Explain the purpose of cross-validation and why it is essential for model evaluation and generalization.
Implement polynomial regression using Python and understand the difference between model parameters and hyperparameters.
Apply the holdout method to split datasets into training and test sets and assess model performance.
Use cross-validation techniques such as repeated holdout, K-fold cross-validation, and bootstrapping to evaluate model stability.
Extend cross-validation concepts to classification problems by applying SVM to handwritten digit recognition.

Dataset

We will work with the Batting table in Lahman Baseball Database, which is available at '/anvil/projects/x-cis220051/data/lahman/data/BattingNEW.csv'

Introduction

No matter which model or algorithm you use, it is essential to evaluate how well your model captures and generalizes the patterns in the data. Simply fitting a model to a dataset is not enough; you need to assess its performance to ensure that it will work well on new, unseen data.

One of the most commonly used techniques for this purpose is called Cross-Validation. Cross-validation helps in estimating the model’s performance by splitting the dataset into multiple subsets, training the model on some of them and testing it on the remaining unseen ones.

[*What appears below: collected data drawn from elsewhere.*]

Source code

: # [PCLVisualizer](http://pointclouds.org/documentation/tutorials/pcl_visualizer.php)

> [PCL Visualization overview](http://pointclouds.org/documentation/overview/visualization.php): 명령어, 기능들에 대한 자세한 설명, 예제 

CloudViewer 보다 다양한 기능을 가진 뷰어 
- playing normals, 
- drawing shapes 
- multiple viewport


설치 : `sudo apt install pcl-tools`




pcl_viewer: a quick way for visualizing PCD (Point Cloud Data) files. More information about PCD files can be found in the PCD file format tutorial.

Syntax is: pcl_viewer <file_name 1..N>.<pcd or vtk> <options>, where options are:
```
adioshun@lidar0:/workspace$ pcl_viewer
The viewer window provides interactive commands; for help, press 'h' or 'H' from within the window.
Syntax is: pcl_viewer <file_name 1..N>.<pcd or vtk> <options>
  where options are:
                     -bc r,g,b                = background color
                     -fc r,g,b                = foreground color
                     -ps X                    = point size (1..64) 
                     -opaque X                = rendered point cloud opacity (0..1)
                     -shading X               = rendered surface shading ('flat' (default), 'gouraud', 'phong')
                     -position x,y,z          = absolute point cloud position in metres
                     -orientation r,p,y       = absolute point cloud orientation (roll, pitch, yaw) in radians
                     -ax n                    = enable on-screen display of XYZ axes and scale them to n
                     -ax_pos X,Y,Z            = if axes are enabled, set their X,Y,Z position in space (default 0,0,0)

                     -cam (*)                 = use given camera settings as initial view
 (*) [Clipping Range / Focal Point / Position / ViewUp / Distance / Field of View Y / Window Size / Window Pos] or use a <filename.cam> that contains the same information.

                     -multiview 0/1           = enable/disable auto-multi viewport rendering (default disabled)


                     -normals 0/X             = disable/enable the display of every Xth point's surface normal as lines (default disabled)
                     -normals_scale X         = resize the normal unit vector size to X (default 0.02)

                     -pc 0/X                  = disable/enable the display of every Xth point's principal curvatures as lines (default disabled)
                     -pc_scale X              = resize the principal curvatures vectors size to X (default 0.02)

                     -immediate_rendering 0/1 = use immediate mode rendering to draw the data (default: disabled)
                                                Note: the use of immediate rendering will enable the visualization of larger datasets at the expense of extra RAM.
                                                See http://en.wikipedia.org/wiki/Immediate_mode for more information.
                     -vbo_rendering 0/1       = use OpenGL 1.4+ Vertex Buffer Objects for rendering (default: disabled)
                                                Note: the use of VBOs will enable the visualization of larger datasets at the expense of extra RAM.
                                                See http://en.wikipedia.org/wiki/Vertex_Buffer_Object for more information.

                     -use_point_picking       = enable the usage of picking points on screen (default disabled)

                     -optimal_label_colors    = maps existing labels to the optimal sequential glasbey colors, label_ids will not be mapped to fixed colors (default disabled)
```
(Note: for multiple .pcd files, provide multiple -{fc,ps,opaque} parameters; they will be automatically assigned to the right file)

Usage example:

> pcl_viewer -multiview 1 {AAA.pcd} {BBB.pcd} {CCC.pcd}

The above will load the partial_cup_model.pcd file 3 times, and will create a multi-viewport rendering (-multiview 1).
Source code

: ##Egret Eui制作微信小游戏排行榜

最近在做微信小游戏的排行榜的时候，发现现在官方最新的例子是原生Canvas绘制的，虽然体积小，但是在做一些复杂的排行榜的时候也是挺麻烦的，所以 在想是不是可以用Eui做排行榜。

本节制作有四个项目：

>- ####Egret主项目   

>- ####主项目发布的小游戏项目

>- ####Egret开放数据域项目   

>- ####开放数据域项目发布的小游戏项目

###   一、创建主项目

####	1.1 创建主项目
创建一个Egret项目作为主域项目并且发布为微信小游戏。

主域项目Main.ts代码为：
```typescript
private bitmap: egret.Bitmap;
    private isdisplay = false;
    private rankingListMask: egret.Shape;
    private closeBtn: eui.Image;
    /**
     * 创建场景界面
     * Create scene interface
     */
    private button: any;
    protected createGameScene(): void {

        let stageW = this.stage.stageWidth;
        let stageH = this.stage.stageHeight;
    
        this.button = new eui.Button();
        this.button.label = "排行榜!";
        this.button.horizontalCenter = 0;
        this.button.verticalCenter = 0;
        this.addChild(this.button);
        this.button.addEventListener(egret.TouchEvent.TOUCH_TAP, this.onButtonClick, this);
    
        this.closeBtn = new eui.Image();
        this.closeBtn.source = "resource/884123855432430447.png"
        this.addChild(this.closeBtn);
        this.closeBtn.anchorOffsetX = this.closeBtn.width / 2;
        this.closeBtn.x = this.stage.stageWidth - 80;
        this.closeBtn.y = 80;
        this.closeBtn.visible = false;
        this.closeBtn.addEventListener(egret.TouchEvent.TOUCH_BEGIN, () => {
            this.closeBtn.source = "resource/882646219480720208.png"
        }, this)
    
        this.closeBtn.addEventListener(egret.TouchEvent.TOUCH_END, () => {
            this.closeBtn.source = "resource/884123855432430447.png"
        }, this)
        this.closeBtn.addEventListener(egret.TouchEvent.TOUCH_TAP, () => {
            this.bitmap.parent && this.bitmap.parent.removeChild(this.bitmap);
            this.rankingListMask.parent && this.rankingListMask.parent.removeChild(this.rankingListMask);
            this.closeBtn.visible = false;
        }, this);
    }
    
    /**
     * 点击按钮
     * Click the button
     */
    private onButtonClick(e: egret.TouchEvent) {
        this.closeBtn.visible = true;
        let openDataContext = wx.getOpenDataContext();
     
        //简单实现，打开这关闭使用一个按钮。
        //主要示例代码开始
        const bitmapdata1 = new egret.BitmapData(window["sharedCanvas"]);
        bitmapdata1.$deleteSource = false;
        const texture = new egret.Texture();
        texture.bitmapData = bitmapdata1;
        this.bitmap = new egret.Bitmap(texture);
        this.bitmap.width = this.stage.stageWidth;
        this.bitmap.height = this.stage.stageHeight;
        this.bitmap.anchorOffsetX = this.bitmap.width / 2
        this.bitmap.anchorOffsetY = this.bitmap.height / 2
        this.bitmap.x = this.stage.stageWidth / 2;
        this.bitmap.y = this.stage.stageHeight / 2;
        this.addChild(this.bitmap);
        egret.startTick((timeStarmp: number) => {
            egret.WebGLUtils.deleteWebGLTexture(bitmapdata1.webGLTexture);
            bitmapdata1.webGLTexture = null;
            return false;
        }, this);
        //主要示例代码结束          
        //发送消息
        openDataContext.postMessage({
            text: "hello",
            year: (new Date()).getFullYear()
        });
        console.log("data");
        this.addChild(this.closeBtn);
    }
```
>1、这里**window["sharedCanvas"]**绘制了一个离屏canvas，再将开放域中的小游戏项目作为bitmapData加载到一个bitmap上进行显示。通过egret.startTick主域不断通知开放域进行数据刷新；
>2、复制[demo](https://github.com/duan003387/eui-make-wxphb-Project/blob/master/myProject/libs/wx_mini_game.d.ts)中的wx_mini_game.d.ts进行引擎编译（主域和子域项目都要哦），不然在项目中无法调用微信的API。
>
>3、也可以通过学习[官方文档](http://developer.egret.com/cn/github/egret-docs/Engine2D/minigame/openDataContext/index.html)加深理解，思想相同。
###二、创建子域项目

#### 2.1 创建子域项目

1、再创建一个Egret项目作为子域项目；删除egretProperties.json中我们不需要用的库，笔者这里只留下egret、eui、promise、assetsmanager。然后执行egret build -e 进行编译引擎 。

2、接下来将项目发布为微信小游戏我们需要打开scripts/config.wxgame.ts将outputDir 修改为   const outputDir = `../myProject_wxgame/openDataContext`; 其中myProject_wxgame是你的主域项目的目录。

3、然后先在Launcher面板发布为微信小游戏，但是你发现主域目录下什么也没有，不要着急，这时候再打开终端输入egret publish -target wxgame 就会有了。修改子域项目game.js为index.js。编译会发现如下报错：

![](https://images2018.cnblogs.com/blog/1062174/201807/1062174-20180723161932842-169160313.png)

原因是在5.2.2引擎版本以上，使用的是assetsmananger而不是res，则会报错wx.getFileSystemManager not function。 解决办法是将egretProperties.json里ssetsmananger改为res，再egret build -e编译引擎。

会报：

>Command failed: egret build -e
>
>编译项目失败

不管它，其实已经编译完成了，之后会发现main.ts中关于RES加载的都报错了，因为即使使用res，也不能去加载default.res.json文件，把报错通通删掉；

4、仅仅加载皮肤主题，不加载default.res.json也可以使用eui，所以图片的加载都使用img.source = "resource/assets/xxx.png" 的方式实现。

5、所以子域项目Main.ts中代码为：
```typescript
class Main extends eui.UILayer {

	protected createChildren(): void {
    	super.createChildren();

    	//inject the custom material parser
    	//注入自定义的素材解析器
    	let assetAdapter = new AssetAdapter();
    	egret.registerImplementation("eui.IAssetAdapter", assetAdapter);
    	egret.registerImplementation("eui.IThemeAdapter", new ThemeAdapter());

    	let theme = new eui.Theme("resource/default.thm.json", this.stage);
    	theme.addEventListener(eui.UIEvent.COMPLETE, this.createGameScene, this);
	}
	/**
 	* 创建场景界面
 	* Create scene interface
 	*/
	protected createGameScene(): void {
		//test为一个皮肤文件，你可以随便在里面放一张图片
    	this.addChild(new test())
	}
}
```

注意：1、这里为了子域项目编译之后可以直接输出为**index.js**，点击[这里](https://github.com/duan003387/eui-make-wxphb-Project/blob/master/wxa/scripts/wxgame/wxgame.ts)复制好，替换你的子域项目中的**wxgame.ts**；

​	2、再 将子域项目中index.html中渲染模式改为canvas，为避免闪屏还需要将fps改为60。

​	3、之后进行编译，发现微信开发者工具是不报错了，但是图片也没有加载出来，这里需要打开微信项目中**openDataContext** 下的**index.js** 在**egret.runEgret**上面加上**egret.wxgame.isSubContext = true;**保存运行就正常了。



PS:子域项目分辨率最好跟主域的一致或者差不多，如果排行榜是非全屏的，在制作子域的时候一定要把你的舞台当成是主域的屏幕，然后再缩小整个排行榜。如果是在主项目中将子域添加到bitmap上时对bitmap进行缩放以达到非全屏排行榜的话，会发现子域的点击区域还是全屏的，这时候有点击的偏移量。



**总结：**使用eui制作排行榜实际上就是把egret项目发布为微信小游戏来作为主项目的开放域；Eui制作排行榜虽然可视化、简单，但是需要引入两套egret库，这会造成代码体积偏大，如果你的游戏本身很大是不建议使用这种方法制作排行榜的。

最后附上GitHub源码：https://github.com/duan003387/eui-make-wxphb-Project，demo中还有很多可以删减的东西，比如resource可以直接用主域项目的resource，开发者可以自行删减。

This process is repeated several times to get a more reliable measure of how well the model generalizes to new data. We covered the topics related to cross-validation, such as hyperparameter tuning before. Now, we will focus on conceptualizing these concepts.

The fact that modeling tools and libraries automatically applies cross-validation can somewhat obscure the reality that the method’s results may vary when the technique is adapted to different use cases or data types. It is crucial to conduct further research and understand the logic behind the methods we use, as it helps to gain deeper knowledge.

If you apply a statistical model to your data, you will obtain your model parameters from the data. And the model guarantees it is optimized, generalizable, and you find the same parameter for the same data anytime you run the model. However, some models include not only parameters but also hyperparameters. Unlike parameters, hyperparameters cannot be directly derived from the data and do not have a closed-form expressions/solutions. Instead, they require tuning through trial and error. Since there is no universal expression to find these hyperparameters, techniques like cross-validation are used to determine their optimal values.

For example:

$\beta$ in regression is a parameter,
K in K-means algorithm is a hyperparameter.

The term parameter is often used interchangeably with variable in machine learning literature, However, in this context, we use parameter in its true meaning—referring to term in the model that is not explicitly known but can be estimated from the data.

Questions

Question 1 (2 points)

Let’s try cross-validation with polynomial regression which is a type of regression that models the relationship between the independent (explanatory, $x$) and the dependent (target, $y$) variables using a polynomial function of $x$. For example, the quadratic polynomial regression can be defined as following:

$y = \beta_0 + \beta_1x + \beta_2x^2 + \epsilon$

If we are uncertain about the appropriate degree for our data, we can use cross-validation to make a more structured decision. Let’s revisit the Lahman dataset to analyze the relationship between Runs Batted In (RBI) and Home Runs (HR) with polynomial regression. We will read the data in Python as follows:

import pandas as pd
Batting = pd.read_csv("/anvil/projects/x-cis220051/data/lahman/data/BattingNEW.csv", names = ["playerID","yearID","stint","teamID","lgID","G","G_batting","AB","R","H","2B","3B","HR","RBI","SB","CS","BB","SO","IBB","HBP","SH","SF","GIDP"])
pd.set_option('display.max_columns', None)
Batting.head()

The following video shows how to run a polynomial regression with degree 5 for Lahman Data in Python:

Assume that you want to run a polynomial regression with a degree of 3. You can run this model in Python with a simple code chunk since polynomial regression is already defined in LinearRegression() in sklearn library:

poly = PolynomialFeatures(degree=3, include_bias=True)
X_poly = poly.fit_transform(X)

poly_model = LinearRegression()
poly_model.fit(X_poly, y)

In this code, .fit_transform(X) takes the original input feature X (HR) and expands it into multiple polynomial terms. For example, for $d=3$, this transformation produces:

$X_{poly} = [X, X^2, X^3]$

And when include_bias=True, the transformed feature matrix includes an additional column of ones, which represents the intercept term.

Deliverables

1.1. Read the Lahman Data in Python including the column names
1.2. Run a linear model and show coefficients
1.3. Run a polynomial regression with a degree of 2
1.4. What do you think about using polynomial regression model with degree two?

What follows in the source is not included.